While surfing around, I came across one of the new 292BH models at Holman's. Kind of a play on the 312BH & 301BQ, but with two bunks in the rear oriented from side to side. The bathroom is a bit different and has the neo-angle shower. Take a look at the birth date for the trailer - July 26th - how does Holman get them so quickly? Starting at photo #30, the pics are screwed up and show some kind of 5th wheel.

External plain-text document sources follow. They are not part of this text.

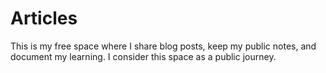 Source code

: # Articles

This is my free space where I share blog posts, keep my public notes, and document my learning. I consider this space as a public journey. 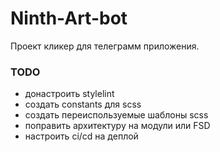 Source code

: # Ninth-Art-bot

Проект кликер для телеграмм приложения.

### TODO
* донастроить stylelint
* создать constants для scss 
* создать переиспользуемые шаблоны scss
* поправить архитектуру на модули или FSD
* настроить ci/cd на деплой
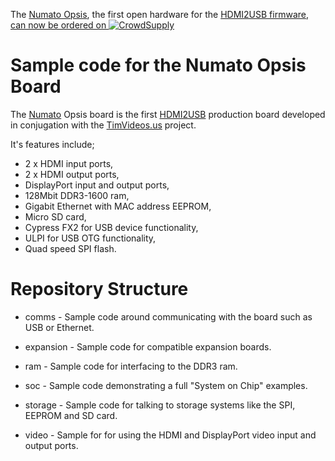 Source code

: 
The <a href="http://hdmi2usb.tv/numato-opsis">Numato Opsis</a>, the first open hardware for the
<a href="http://hdmi2usb.tv">HDMI2USB firmware</a>,
<a href="https://www.crowdsupply.com/numato-lab/opsis">can now be ordered on 
 ![CrowdSupply](https://www.crowdsupply.com/_teal/images/crowd-supply-logo-dark.png)
</a>

Sample code for the Numato Opsis Board
======================================

The [Numato](http://numato.com) Opsis board is the first [HDMI2USB](http://hdmi2usb.tv)
production board developed in conjugation with the
[TimVideos.us](http://code.timvideos.us) project. 

It's features include;
 * 2 x HDMI input ports,
 * 2 x HDMI output ports,
 * DisplayPort input and output ports,
 * 128Mbit DDR3-1600 ram,
 * Gigabit Ethernet with MAC address EEPROM,
 * Micro SD card,
 * Cypress FX2 for USB device functionality,
 * ULPI for USB OTG functionality,
 * Quad speed SPI flash.

Repository Structure
====================

 * comms - Sample code around communicating with the board such as USB or
   Ethernet.

 * expansion - Sample code for compatible expansion boards.

 * ram - Sample code for interfacing to the DDR3 ram.

 * soc - Sample code demonstrating a full "System on Chip" examples.

 * storage - Sample code for talking to storage systems like the SPI, EEPROM
   and SD card.

 * video - Sample for for using the HDMI and DisplayPort video input and output
   ports.

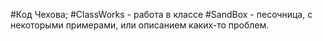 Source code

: #Код Чехова;
#ClassWorks - работа в классе
#SandBox - песочница, с некоторыми примерами, или описанием каких-то проблем.  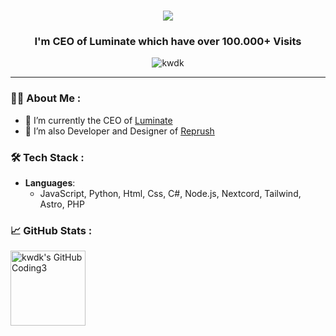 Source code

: <!--
 __    __                     __  __       
|  \  /  \                   |  \|  \      
| $$ /  $$__   __   __   ____| $$| $$   __ 
| $$/  $$|  \ |  \ |  \ /      $$| $$  /  \
| $$  $$ | $$ | $$ | $$|  $$$$$$$| $$_/  $$
| $$$$$\ | $$ | $$ | $$| $$  | $$| $$   $$ 
| $$ \$$\| $$_/ $$_/ $$| $$__| $$| $$$$$$\ 
| $$  \$$\\$$   $$   $$ \$$    $$| $$  \$$\
 \$$   \$$ \$$$$$\$$$$   \$$$$$$$ \$$   \$$
-->

<h1 align="center"> <img src="https://readme-typing-svg.herokuapp.com/?font=Poppins&size=35&center=true&vCenter=true&color=F700C8FF&width=500&height=70&duration=3000&lines=Hello+my+is+Kwdk!;+I+work+for+Luminate;" /> </h1><h3 align="center">I'm CEO of Luminate which have over 100.000+ Visits</h3>
<p align="center">
  <img src="https://komarev.com/ghpvc/?username=kwdk&label=Profile%20views&color=0e75b6&style=flat" alt="kwdk" />
</p>

---

### 👨‍💻 About Me :
- 🔭 I’m currently the CEO of [Luminate](https://github.com/luminate-os)
- 🌱 I’m also Developer and Designer of [Reprush](https://reprush.com)

### 🛠️ Tech Stack :
- **Languages**: 
  - JavaScript, Python, Html, Css, C#, Node.js, Nextcord, Tailwind, Astro, PHP

### 📈 GitHub Stats :
<p>
<img height=120 align="left" src="https://github-readme-stats.vercel.app/api/top-langs/?username=k5wdk&layout=compact" alt="kwdk's GitHub Coding3" />
</p>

http://www.holmanrv.com/inventory/163990/New-2012-Keystone-RV-Outback-292BH.aspx


----------



## joeymac (Aug 19, 2010)

Insomniak said:


> While surfing around, I came across one of the new 292BH models at Holman's. Kind of a play on the 312BH & 301BQ, but with two bunks in the rear oriented from side to side. The bathroom is a bit different and has the neo-angle shower. Take a look at the birth date for the trailer - July 26th - how does Holman get them so quickly? Starting at photo #30, the pics are screwed up and show some kind of 5th wheel.
> 
> http://www.holmanrv....back-292BH.aspx


Well, they are only 250 miles away from Elkhart, IN. So when they ship them in the am, they are there the same day.


----------



## PA Outbackers (Oct 19, 2010)

Thats not even close to a 301BQ.


----------



## Insomniak (Jul 7, 2006)

PA Outbackers said:


> Thats not even close to a 301BQ.


It has the same superslide and kitchen (with a larger pantry) as the 301/312, but obviously the front and rear are different. I wish Keystone had found a way to get that angled shower in the 301. I guess I didn't realize that Holman is so close to the Keystone factory. I thought I read somewhere that it takes a few days after coming off the assembly line for the trailers to be ready for shipping. Our 301 is dated June 15th, but didn't make it to Los Angeles until June 29th.


----------



## cdnbayside (Jul 16, 2009)

The 292BH looks like it replaces the 300BH and the 270BH which are discontinued.

300BH
270BH
292BH

The 292BH looks like a good floorplan with a nice bathroom. I think it should have a bike door though on the curb side at the bunks like the 250RS and 210RS.


----------